Many residents across the north-central United States will strap in for a ride on a temperature roller coaster this week as a dramatic pattern change looms large and snowflakes may be flying in some locations.
High temperatures began the week well above normal for many cities across the Plains and the Midwest. Cities from Grand Forks, North Dakota; to Rapid City, South Dakota; to Omaha, Nebraska, generally recorded temperatures on Sunday that were 10-20 degrees Fahrenheit above their respective average marks for early October.
High temperatures in the upper 50s to lower 60s are typical across a wide swath of the North-Central states from the Dakotas east into Michigan. Across the central Plains and through the Ohio Valley, high temperatures in the middle 60s are more common.
In the wake of a cold front that tracked from the northern and central Plains to the Great Lakes late Sunday into early Monday morning, temperatures early this week were settling back to near-normal levels for this time of the year.
The biggest shock to the system for many residents from the Plains to the Midwest and even south into the Tennessee Valley will come mid- to late-week as another cold front blasts east across the nation's midsection.
"The transition to colder weather will be accompanied by a storm that can bring snow or a mixture of rain and wet snow to the northern tier of the Plains and the Upper Midwest from Wednesday to early Thursday," according to AccuWeather Meteorologist Matt Benz.
This cold front is forecast to drape from the Upper Midwest to the southern Plains by Wednesday afternoon and track eastward overnight. By Thursday morning, the front will stretch from the eastern Great Lakes, through the Tennessee Valley and into the southern Plains.
In combination with a significant southward dip in the jet stream, very cold, Canadian air will be allowed to rush into the north-central U.S. in the wake of this cold front. Thursday, cities like Rapid City, South Dakota; and Omaha, Nebraska, will experience high temperatures 30 to 35 degrees lower than what occurred on Sunday.
High temperatures for many locations across the north-central U.S. will top out nearly 10 degrees below their typical high temperature for the middle of October.
Thursday, high temperatures in the 40s will be common from North Dakota, through much of Minnesota and Wisconsin and into the Upper Peninsula of Michigan. Temperatures in the 50s to lower 60s will be common from the central Plains, through the Ohio Valley and into the eastern Great Lakes.
The coldest air of the season thus far will settle into much of the center of the country on Friday. High temperatures on Friday will generally be 3 to 5 degrees lower than the previous day, or 10-15 degrees below average for mid-October.
Cold air will even seep as far south as the Tennessee Valley on Friday. High temperatures will end up nearly 10 degrees below normal for many locations in the region, including Nashville, Tennessee.
Sioux Falls, South Dakota, is one clear example of a city in the front seat of this week's temperature roller coaster. On Sunday, Sioux Falls reached a high temperature of 84, or 22 degrees above normal. With a forecast high of 51 on Friday, or 9 degrees below normal, the city will have experienced a 33-degree difference in high temperatures within the same week.
For those residents who have adapted to above-average warmth, the drastic temperature drop late this week will feel even more extreme. To make matters even worse, gusty winds will roar across the chilly north-central U.S. both ahead of and behind the cold front and lead to some brutally cold AccuWeather RealFeel™ Temperatures.
Even during the warmest portion of the afternoon on both Thursday and Friday, AccuWeather RealFeel™ Temperatures will trail the actual air temperature by 5-10 degrees.

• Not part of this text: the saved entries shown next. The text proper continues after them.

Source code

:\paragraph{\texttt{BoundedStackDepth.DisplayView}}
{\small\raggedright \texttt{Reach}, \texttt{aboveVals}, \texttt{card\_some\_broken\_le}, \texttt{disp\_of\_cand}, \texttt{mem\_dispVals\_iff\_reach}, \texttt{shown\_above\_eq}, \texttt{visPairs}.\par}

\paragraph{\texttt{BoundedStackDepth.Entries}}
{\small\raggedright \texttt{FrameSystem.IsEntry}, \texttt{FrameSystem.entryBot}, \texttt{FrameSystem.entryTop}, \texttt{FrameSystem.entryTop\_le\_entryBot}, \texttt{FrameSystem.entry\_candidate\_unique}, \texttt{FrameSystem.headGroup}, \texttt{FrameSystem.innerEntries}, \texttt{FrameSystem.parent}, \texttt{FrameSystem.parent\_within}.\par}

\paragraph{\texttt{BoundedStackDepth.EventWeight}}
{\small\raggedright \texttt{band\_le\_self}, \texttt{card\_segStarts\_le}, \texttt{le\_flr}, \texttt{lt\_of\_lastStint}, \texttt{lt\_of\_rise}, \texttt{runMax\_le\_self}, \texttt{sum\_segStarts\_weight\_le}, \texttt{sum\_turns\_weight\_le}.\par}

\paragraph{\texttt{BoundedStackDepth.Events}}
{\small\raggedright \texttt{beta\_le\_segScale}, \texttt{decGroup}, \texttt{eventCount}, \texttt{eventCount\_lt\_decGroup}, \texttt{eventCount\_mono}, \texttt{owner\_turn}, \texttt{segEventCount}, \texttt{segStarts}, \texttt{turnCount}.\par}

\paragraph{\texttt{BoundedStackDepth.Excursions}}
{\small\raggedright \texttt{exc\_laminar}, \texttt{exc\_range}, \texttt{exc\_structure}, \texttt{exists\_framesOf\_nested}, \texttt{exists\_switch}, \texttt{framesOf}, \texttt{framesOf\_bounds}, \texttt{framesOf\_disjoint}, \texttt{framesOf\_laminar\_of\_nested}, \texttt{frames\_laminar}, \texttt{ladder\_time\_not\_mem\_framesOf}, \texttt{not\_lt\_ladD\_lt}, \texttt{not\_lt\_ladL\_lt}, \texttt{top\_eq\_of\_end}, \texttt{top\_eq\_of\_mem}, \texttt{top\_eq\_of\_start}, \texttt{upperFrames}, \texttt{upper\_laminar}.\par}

Ultimately, for those who venture outside across the north-central U.S., this will lead to temperatures feeling 15-20 degrees colder than normal for the middle of October.
In addition to knocking a few degrees off of the AccuWeather RealFeel™ Temperatures, these windy conditions may awaken a familiar foe for those living across the Great Lakes.
"As some of the coldest air of the year settles into place over the Great Lakes late this week, the lake-effect snow machine may kick back to life," AccuWeather Meteorologist Brandon Buckingham said.
"A cold west to northwest wind is expected to travel over the Great Lakes late this week, potentially creating a recipe for the first lake-effect snowflakes of the year for many," Buckingham explained.
A storm that follows from western Canada may allow temperatures to rebound this weekend from the central Plains to the Ohio Valley, but the amount of warmup that occurs over the northern Plains and Great Lakes may be limited to a few degrees.
As this brief warm-up swings through part of the Central states this weekend, the air may be cold enough to allow a storm to bring accumulating snow to the highest elevations of northeastern New York state and western and northern New England this weekend.